5
Ночь прошла в страхах.
И не то пугало, что высадят на остров и там оставят картошку копать, об этом пока мало думалось. Кто-то сказал, что пароход всякую минуту может наскочить на мину. И одни не спали от страха, другие потому, что угла не находили, где бы прилечь можно, а третьим просто сна не было. Вся палуба и все проходы были заняты.
"Только бы до утра дотянуть, а там будь что будет", - так одна выговаривалась ночная дума.
А ночь была долгая.
Солдаты, обыкновенно, не разговорчивые, если спросить о деле, и разговорчивые о всяких слухах, тут, на пароходе, подобрались совсем, как немые, и особенно один, такой был угрюмый. Утром, когда уж виден был остров, я со своим чемоданом протеснился на палубу, и стал прямо против солдата, и после бессонной ночи показался он мне, бессонный, еще угрюмей. Я смотрел на остров, на священный Рюген, где когда-то в Арконе стоял Световид - наш Перун златоусый, и я думал о далеких седых временах и забытых. И вот случайно перевел глаза и не узнал солдата: это был совсем не тот, ну совсем другой солдат разговаривал с какой-то польской дамой; прислушиваюсь, разговор не немецкий. Дама куда-то скрылась. Я подвинулся еще и уж глазам не верил: солдат держал на руках ребенка.
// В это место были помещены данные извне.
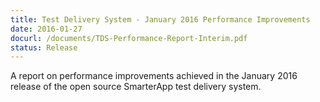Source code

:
 ```yaml
---
title: Test Delivery System - January 2016 Performance Improvements
date: 2016-01-27
docurl: /documents/TDS-Performance-Report-Interim.pdf
status: Release
---
```

A report on performance improvements achieved in the January 2016 release of the open source SmarterApp test delivery system.
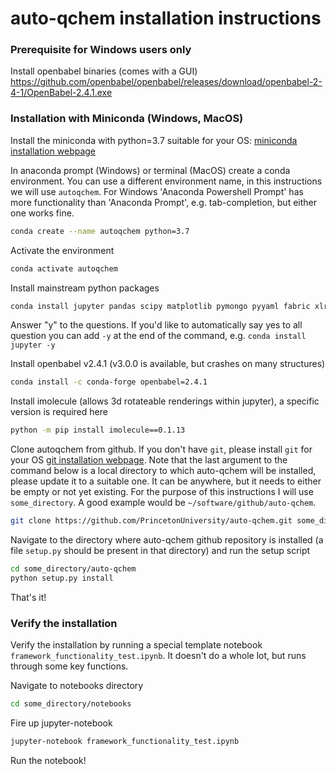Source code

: # auto-qchem installation instructions

### Prerequisite for Windows users only
Install openbabel binaries (comes with a GUI)
https://github.com/openbabel/openbabel/releases/download/openbabel-2-4-1/OpenBabel-2.4.1.exe

### Installation with Miniconda (Windows, MacOS)

Install the miniconda with python=3.7 suitable for your OS: [miniconda installation webpage](https://docs.conda.io/en/latest/miniconda.html)

In anaconda prompt (Windows) or terminal (MacOS) create a conda environment. You can use a different environment name, in this instructions we will use ```autoqchem```.
For Windows 'Anaconda Powershell Prompt' has more functionality than 'Anaconda Prompt', e.g. tab-completion, but either
one works fine.
```bash
conda create --name autoqchem python=3.7
```
Activate the environment
```bash
conda activate autoqchem
```

Install mainstream python packages
```bash
conda install jupyter pandas scipy matplotlib pymongo pyyaml fabric xlrd appdirs openpyxl
```
Answer "y" to the questions. If you'd like to automatically say yes to all question you can
add ```-y``` at the end of the command, e.g. ```conda install jupyter -y```

Install openbabel v2.4.1 (v3.0.0 is available, but crashes on many structures)
```bash
conda install -c conda-forge openbabel=2.4.1
```

Install imolecule (allows 3d rotateable renderings within jupyter), a specific version is required here
```bash
python -m pip install imolecule==0.1.13
```

Clone autoqchem from github. If you don't have ```git```, please install ```git``` for your OS [git installation webpage](https://git-scm.com/book/en/v2/Getting-Started-Installing-Git). Note that
 the last argument to the command below is a local directory to which auto-qchem will be installed, please update it to 
 a suitable one. It can be anywhere, but it needs to either be empty or not yet existing. For the purpose of this instructions I will use ```some_directory```.
  A good example would be ```~/software/github/auto-qchem```.
```bash
git clone https://github.com/PrincetonUniversity/auto-qchem.git some_directory
```
Navigate to the directory where auto-qchem github repository is installed (a file ```setup.py``` should be present in that directory) and run the setup script
```bash
cd some_directory/auto-qchem
python setup.py install
```

That's it!

### Verify the installation
Verify the installation by running a special template notebook ```framework_functionality_test.ipynb```. It doesn't do a whole lot, but 
runs through some key functions.

Navigate to notebooks directory
```bash
cd some_directory/notebooks
```
Fire up jupyter-notebook
```bash
jupyter-notebook framework_functionality_test.ipynb
```
Run the notebook!


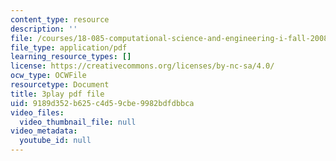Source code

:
 ```yaml
---
content_type: resource
description: ''
file: /courses/18-085-computational-science-and-engineering-i-fall-2008/9189d352b625c4d59cbe9982bdfdbbca_uMdPZuT7f70.pdf
file_type: application/pdf
learning_resource_types: []
license: https://creativecommons.org/licenses/by-nc-sa/4.0/
ocw_type: OCWFile
resourcetype: Document
title: 3play pdf file
uid: 9189d352-b625-c4d5-9cbe-9982bdfdbbca
video_files:
  video_thumbnail_file: null
video_metadata:
  youtube_id: null
---
```

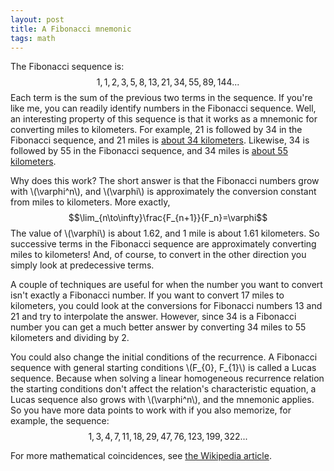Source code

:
 ```yaml
---
layout: post
title: A Fibonacci mnemonic
tags: math
---
```


The Fibonacci sequence is:
$$1, 1, 2, 3, 5, 8, 13, 21, 34, 55, 89, 144...$$
Each term is the sum of the previous two terms in the sequence. If you're like me, you can readily identify numbers in the Fibonacci sequence. Well, an interesting property of this sequence is that it works as a mnemonic for converting miles to kilometers. For example, 21 is followed by 34 in the Fibonacci sequence, and 21 miles is [about 34 kilometers](https://encrypted.google.com/search?q=21+miles+to+kilometers). Likewise, 34 is followed by 55 in the Fibonacci sequence, and 34 miles is [about 55 kilometers](https://encrypted.google.com/search?q=34+miles+to+kilometers).

Why does this work? The short answer is that the Fibonacci numbers grow with \\(\varphi^n\\), and \\(\varphi\\) is approximately the conversion constant from miles to kilometers. More exactly,
$$\lim_{n\to\infty}\frac{F_{n+1}}{F_n}=\varphi$$
The value of \\(\varphi\\) is about 1.62, and 1 mile is about 1.61 kilometers. So successive terms in the Fibonacci sequence are approximately converting miles to kilometers! And, of course, to convert in the other direction you simply look at predecessive terms.

A couple of techniques are useful for when the number you want to convert isn't exactly a Fibonacci number. If you want to convert 17 miles to kilometers, you could look at the conversions for Fibonacci numbers 13 and 21 and try to interpolate the answer. However, since 34 is a Fibonacci number you can get a much better answer by converting 34 miles to 55 kilometers and dividing by 2. 

You could also change the initial conditions of the recurrence. A Fibonacci sequence with general starting conditions \\(F_{0}, F_{1}\\) is called a Lucas sequence. Because when solving a linear homogeneous recurrence relation the starting conditions don't affect the relation's characteristic equation, a Lucas sequence also grows with \\(\varphi^n\\), and the mnemonic applies. So you have more data points to work with if you also memorize, for example, the sequence:
$$1, 3, 4, 7, 11, 18, 29, 47, 76, 123, 199, 322...$$

For more mathematical coincidences, see [the Wikipedia article](https://en.wikipedia.org/wiki/Mathematical_coincidence).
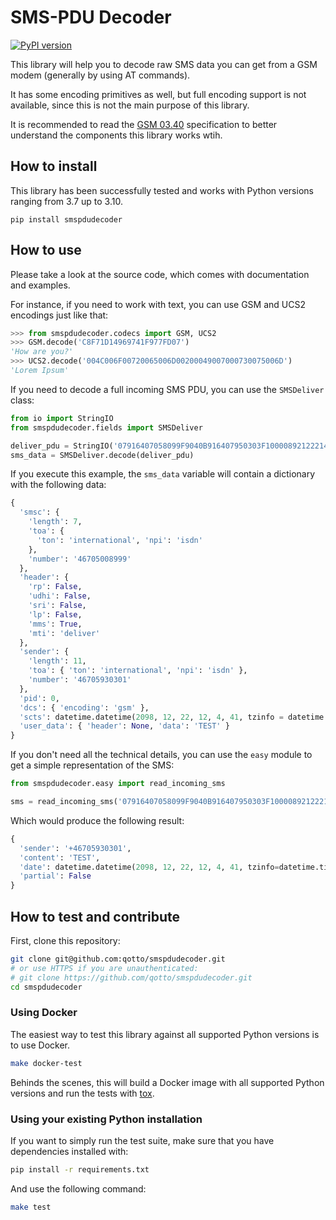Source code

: # SMS-PDU Decoder

[![PyPI version](https://badge.fury.io/py/smspdudecoder.svg)](https://badge.fury.io/py/smspdudecoder)

This library will help you to decode raw SMS data you can get from a GSM modem (generally by using AT commands).

It has some encoding primitives as well, but full encoding support is not available, since this is not the main purpose of this library.

It is recommended to read the [GSM 03.40](https://en.wikipedia.org/wiki/GSM_03.40) specification to better understand the components this library works wtih.

## How to install

This library has been successfully tested and works with Python versions ranging from 3.7 up to 3.10.

```
pip install smspdudecoder
```

## How to use

Please take a look at the source code, which comes with documentation and examples.

For instance, if you need to work with text, you can use GSM and UCS2 encodings just like that:

```python
>>> from smspdudecoder.codecs import GSM, UCS2
>>> GSM.decode('C8F71D14969741F977FD07')
'How are you?'
>>> UCS2.decode('004C006F00720065006D00200049007000730075006D')
'Lorem Ipsum'
```

If you need to decode a full incoming SMS PDU, you can use the `SMSDeliver` class:

```python
from io import StringIO
from smspdudecoder.fields import SMSDeliver

deliver_pdu = StringIO('07916407058099F9040B916407950303F100008921222140140004D4E2940A')
sms_data = SMSDeliver.decode(deliver_pdu)
```

If you execute this example, the `sms_data` variable will contain a dictionary with the following data:

```python
{
  'smsc': {
    'length': 7,
    'toa': {
      'ton': 'international', 'npi': 'isdn'
    },
    'number': '46705008999'
  },
  'header': {
    'rp': False,
    'udhi': False,
    'sri': False,
    'lp': False,
    'mms': True,
    'mti': 'deliver'
  },
  'sender': {
    'length': 11,
    'toa': { 'ton': 'international', 'npi': 'isdn' },
    'number': '46705930301'
  },
  'pid': 0,
  'dcs': { 'encoding': 'gsm' },
  'scts': datetime.datetime(2098, 12, 22, 12, 4, 41, tzinfo = datetime.timezone.utc),
  'user_data': { 'header': None, 'data': 'TEST' }
}
```

If you don't need all the technical details, you can use the `easy` module to get a simple representation of the SMS:

```python
from smspdudecoder.easy import read_incoming_sms

sms = read_incoming_sms('07916407058099F9040B916407950303F100008921222140140004D4E2940A')
```

Which would produce the following result:

```python
{
  'sender': '+46705930301',
  'content': 'TEST',
  'date': datetime.datetime(2098, 12, 22, 12, 4, 41, tzinfo=datetime.timezone.utc),
  'partial': False
}
```

## How to test and contribute

First, clone this repository:

```sh
git clone git@github.com:qotto/smspdudecoder.git
# or use HTTPS if you are unauthenticated:
# git clone https://github.com/qotto/smspdudecoder.git
cd smspdudecoder
```

### Using Docker

The easiest way to test this library against all supported Python versions is to use Docker.

```sh
make docker-test
```

Behinds the scenes, this will build a Docker image with all supported Python versions and run the tests with [tox](https://tox.wiki/).

### Using your existing Python installation

If you want to simply run the test suite, make sure that you have dependencies installed with:

```sh
pip install -r requirements.txt
```

And use the following command:

```sh
make test
```
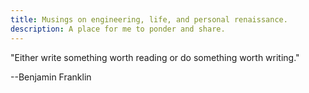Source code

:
 ```yaml
---
title: Musings on engineering, life, and personal renaissance.
description: A place for me to ponder and share.
---
```


"Either write something worth reading or do something worth writing."

--Benjamin Franklin
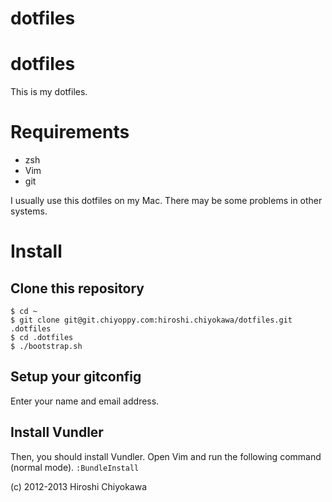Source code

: dotfiles
========

# dotfiles
This is my dotfiles.

# Requirements
- zsh
- Vim
- git

I usually use this dotfiles on my Mac. There may be some problems in other systems.

# Install
## Clone this repository
```
$ cd ~
$ git clone git@git.chiyoppy.com:hiroshi.chiyokawa/dotfiles.git .dotfiles
$ cd .dotfiles
$ ./bootstrap.sh
```

## Setup your gitconfig
Enter your name and email address.

## Install Vundler
Then, you should install Vundler.
Open Vim and run the following command (normal mode).
```:BundleInstall```

(c) 2012-2013 Hiroshi Chiyokawa
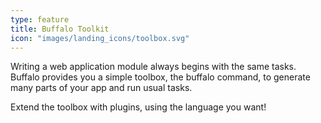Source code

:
 ```yaml
---
type: feature
title: Buffalo Toolkit
icon: "images/landing_icons/toolbox.svg"
---
```

Writing a web application module always begins with the same tasks. Buffalo provides you a simple toolbox, the buffalo command, to generate many parts of your app and run usual tasks.

Extend the toolbox with plugins, using the language you want!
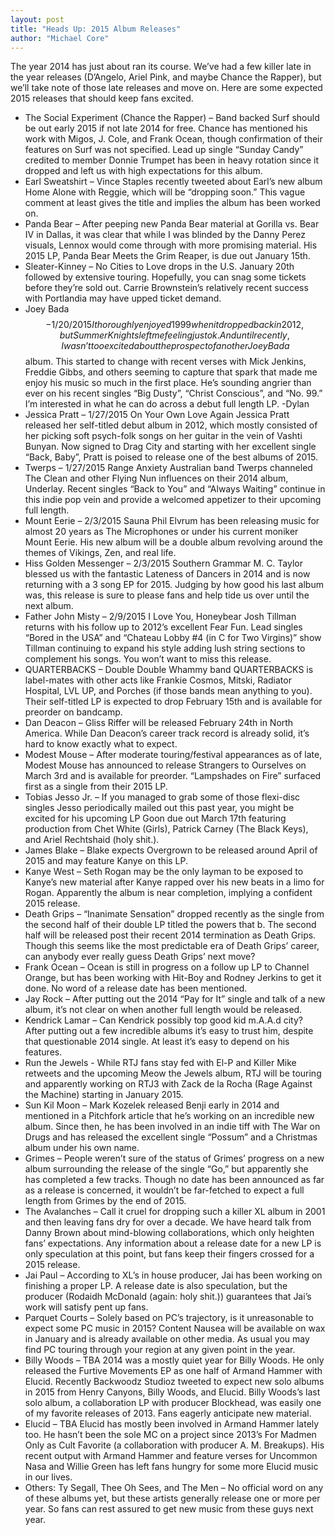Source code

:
 ```yaml
---
layout: post
title: "Heads Up: 2015 Album Releases"
author: "Michael Core"
---
```


The year 2014 has just about ran its course. We’ve had a few killer late in the year releases (D’Angelo, Ariel Pink, and maybe Chance the Rapper), but we’ll take note of those late releases and move on. Here are some expected 2015 releases that should keep fans excited.

- The Social Experiment (Chance the Rapper) – Band backed Surf should be out early 2015 if not late 2014 for free. Chance has mentioned his work with Migos, J. Cole, and Frank Ocean, though confirmation of their features on Surf was not specified. Lead up single “Sunday Candy” credited to member Donnie Trumpet has been in heavy rotation since it dropped and left us with high expectations for this album.
- Earl Sweatshirt – Vince Staples recently tweeted about Earl’s new album Home Alone with Reggie, which will be “dropping soon.” This vague comment at least gives the title and implies the album has been worked on. 
- Panda Bear – After peeping new Panda Bear material at Gorilla vs. Bear IV in Dallas, it was clear that while I was blinded by the Danny Perez visuals, Lennox would come through with more promising material. His 2015 LP, Panda Bear Meets the Grim Reaper, is due out January 15th.
- Sleater-Kinney – No Cities to Love drops in the U.S. January 20th followed by extensive touring. Hopefully, you can snag some tickets before they’re sold out. Carrie Brownstein’s relatively recent success with Portlandia may have upped ticket demand.
- Joey Bada$$ - 1/20/2015 I thoroughly enjoyed 1999 when it dropped back in 2012, but Summer Knights left me feeling just ok. And until recently, I wasn’t too excited about the prospect of another Joey Bada$$ album. This started to change with recent verses with Mick Jenkins, Freddie Gibbs, and others seeming to capture that spark that made me enjoy his music so much in the first place. He’s sounding angrier than ever on his recent singles “Big Dusty”, “Christ Conscious”, and “No. 99.”  I’m interested in what he can do across a debut full length LP. -Dylan
- Jessica Pratt – 1/27/2015 On Your Own Love Again Jessica Pratt released her self-titled debut album in 2012, which mostly consisted of her picking soft psych-folk songs on her guitar in the vein of Vashti Bunyan. Now signed to Drag City and starting with her excellent single “Back, Baby”, Pratt is poised to release one of the best albums of 2015.
- Twerps – 1/27/2015 Range Anxiety Australian band Twerps channeled The Clean and other Flying Nun influences on their 2014 album, Underlay. Recent singles “Back to You” and “Always Waiting” continue in this indie pop vein and provide a welcomed appetizer to their upcoming full length.
- Mount Eerie – 2/3/2015 Sauna Phil Elvrum has been releasing music for almost 20 years as The Microphones or under his current moniker Mount Eerie. His new album will be a double album revolving around the themes of Vikings, Zen, and real life.
- Hiss Golden Messenger – 2/3/2015 Southern Grammar M. C. Taylor blessed us with the fantastic Lateness of Dancers in 2014 and is now returning with a 3 song EP for 2015. Judging by how good his last album was, this release is sure to please fans and help tide us over until the next album.
- Father John Misty – 2/9/2015 I Love You, Honeybear Josh Tillman returns with his follow up to 2012’s excellent Fear Fun. Lead singles “Bored in the USA” and “Chateau Lobby #4 (in C for Two Virgins)” show Tillman continuing to expand his style adding lush string sections to complement his songs. You won’t want to miss this release.
- QUARTERBACKS – Double Double Whammy band QUARTERBACKS is label-mates with other acts like Frankie Cosmos, Mitski, Radiator Hospital, LVL UP, and Porches (if those bands mean anything to you). Their self-titled LP is expected to drop February 15th and is available for preorder on bandcamp.
- Dan Deacon – Gliss Riffer will be released February 24th in North America. While Dan Deacon’s career track record is already solid, it’s hard to know exactly what to expect.
- Modest Mouse – After moderate touring/festival appearances as of late, Modest Mouse has announced to release Strangers to Ourselves on March 3rd and is available for preorder. “Lampshades on Fire” surfaced first as a single from their 2015 LP. 
- Tobias Jesso Jr. – If you managed to grab some of those flexi-disc singles Jesso periodically mailed out this past year, you might be excited for his upcoming LP Goon due out March 17th featuring production from Chet White (Girls), Patrick Carney (The Black Keys), and Ariel Rechtshaid (holy shit.). 
- James Blake – Blake expects Overgrown to be released around April of 2015 and may feature Kanye on this LP.
- Kanye West – Seth Rogan may be the only layman to be exposed to Kanye’s new material after Kanye rapped over his new beats in a limo for Rogan. Apparently the album is near completion, implying a confident 2015 release.
- Death Grips – “Inanimate Sensation” dropped recently as the single from the second half of their double LP titled the powers that b. The second half will be released post their recent 2014 termination as Death Grips. Though this seems like the most predictable era of Death Grips’ career, can anybody ever really guess Death Grips’ next move? 
- Frank Ocean – Ocean is still in progress on a follow up LP to Channel Orange, but has been working with Hit-Boy and Rodney Jerkins to get it done. No word of a release date has been mentioned.
- Jay Rock – After putting out the 2014 “Pay for It” single and talk of a new album, it’s not clear on when another full length would be released. 
- Kendrick Lamar – Can Kendrick possibly top good kid m.A.A.d city? After putting out a few incredible albums it’s easy to trust him, despite that questionable 2014 single. At least it’s easy to depend on his features.
- Run the Jewels - While RTJ fans stay fed with El-P and Killer Mike retweets and the upcoming Meow the Jewels album, RTJ will be touring and apparently working on RTJ3 with Zack de la Rocha (Rage Against the Machine) starting in January 2015. 
- Sun Kil Moon – Mark Kozelek released Benji early in 2014 and mentioned in a Pitchfork article that he’s working on an incredible new album. Since then, he has been involved in an indie tiff with The War on Drugs and has released the excellent single “Possum” and a Christmas album under his own name.
- Grimes – People weren’t sure of the status of Grimes’ progress on a new album surrounding the release of the single “Go,” but apparently she has completed a few tracks. Though no date has been announced as far as a release is concerned, it wouldn’t be far-fetched to expect a full length from Grimes by the end of 2015. 
- The Avalanches – Call it cruel for dropping such a killer XL album in 2001 and then leaving fans dry for over a decade. We have heard talk from Danny Brown about mind-blowing collaborations, which only heighten fans’ expectations. Any information about a release date for a new LP is only speculation at this point, but fans keep their fingers crossed for a 2015 release.
- Jai Paul – According to XL’s in house producer, Jai has been working on finishing a proper LP. A release date is also speculation, but the producer (Rodaidh McDonald (again: holy shit.)) guarantees that Jai’s work will satisfy pent up fans. 
- Parquet Courts – Solely based on PC’s trajectory, is it unreasonable to expect some PC music in 2015? Content Nausea will be available on wax in January and is already available on other media. As usual you may find PC touring through your region at any given point in the year.
- Billy Woods – TBA 2014 was a mostly quiet year for Billy Woods. He only released the Furtive Movements EP as one half of Armand Hammer with Elucid. Recently Backwoodz Studioz tweeted to expect new solo albums in 2015 from Henry Canyons, Billy Woods, and Elucid. Billy Woods’s last solo album, a collaboration LP with producer Blockhead, was easily one of my favorite releases of 2013. Fans eagerly anticipate new material.
- Elucid – TBA Elucid has mostly been involved in Armand Hammer lately too. He hasn’t been the sole MC on a project since 2013’s For Madmen Only as Cult Favorite (a collaboration with producer A. M. Breakups). His recent output with Armand Hammer and feature verses for Uncommon Nasa and Willie Green has left fans hungry for some more Elucid music in our lives.
- Others: Ty Segall, Thee Oh Sees, and The Men – No official word on any of these albums yet, but these artists generally release one or more per year. So fans can rest assured to get new music from these guys next year.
"Еде пан, капитан…" - напевал солдат, покачивая ребенка.
И до самого острова, как стать нам, лицо у него сияло, и всем, кто б его спросил, он давал ответы. Он говорил по-немецки, но за каждым немецким словом слышалось другое.
"Еде пан капитан…" - напевалось где-то неотвязно.
И я подумал:
"Вот оно как, земляк, видно, земляков встретил!"
Рюген священный, славянская Руя, святая Аркона.
Пароход тихо остановился.
Нас, не тридцать, и не триста, нас три тысячи душ высадили на пустынный открытый берег и кинули на ветер. Ветер гулял по берегу широкий и не было от ветра загулы.
- Кто пойдет в город, того расстреляют!
"А если вправду тут оставят?" - и теперь эта мысль всем завладела.
Ветер пронизывал, и не было где схорониться. Раздраженные бродили люди по берегу, другие расположились на земле, как цыгане, и ежились под ветром.
- Кто пойдет в город, того расстреляют!
И только одну нашу странную барышню пропустили в город. Там она накупила нам всякого съедобного, а главное, принесла весть.
- Пароход придет к вечеру и всех повезет в Швецию! - сказал нам наша странная барышня.
И на время поверили и, уплетая съедобное, размечтались. Тут и о багаже своем вспомнили: выдадут ли его или сожгут, как стращали.
- У меня там драгоценные самоцветные камни и жемчуга у меня там, за много лет большими трудами собрал я, - слова, как камни самоцветные и слова, как жемчуги, народа нашего, я хотел венец слить, убрать камнями, обнизать жемчугом - дар народа русского на великую его святыню, на вольное страдание.
Барышня ничего не понимала: какие камни, какие самоцветные?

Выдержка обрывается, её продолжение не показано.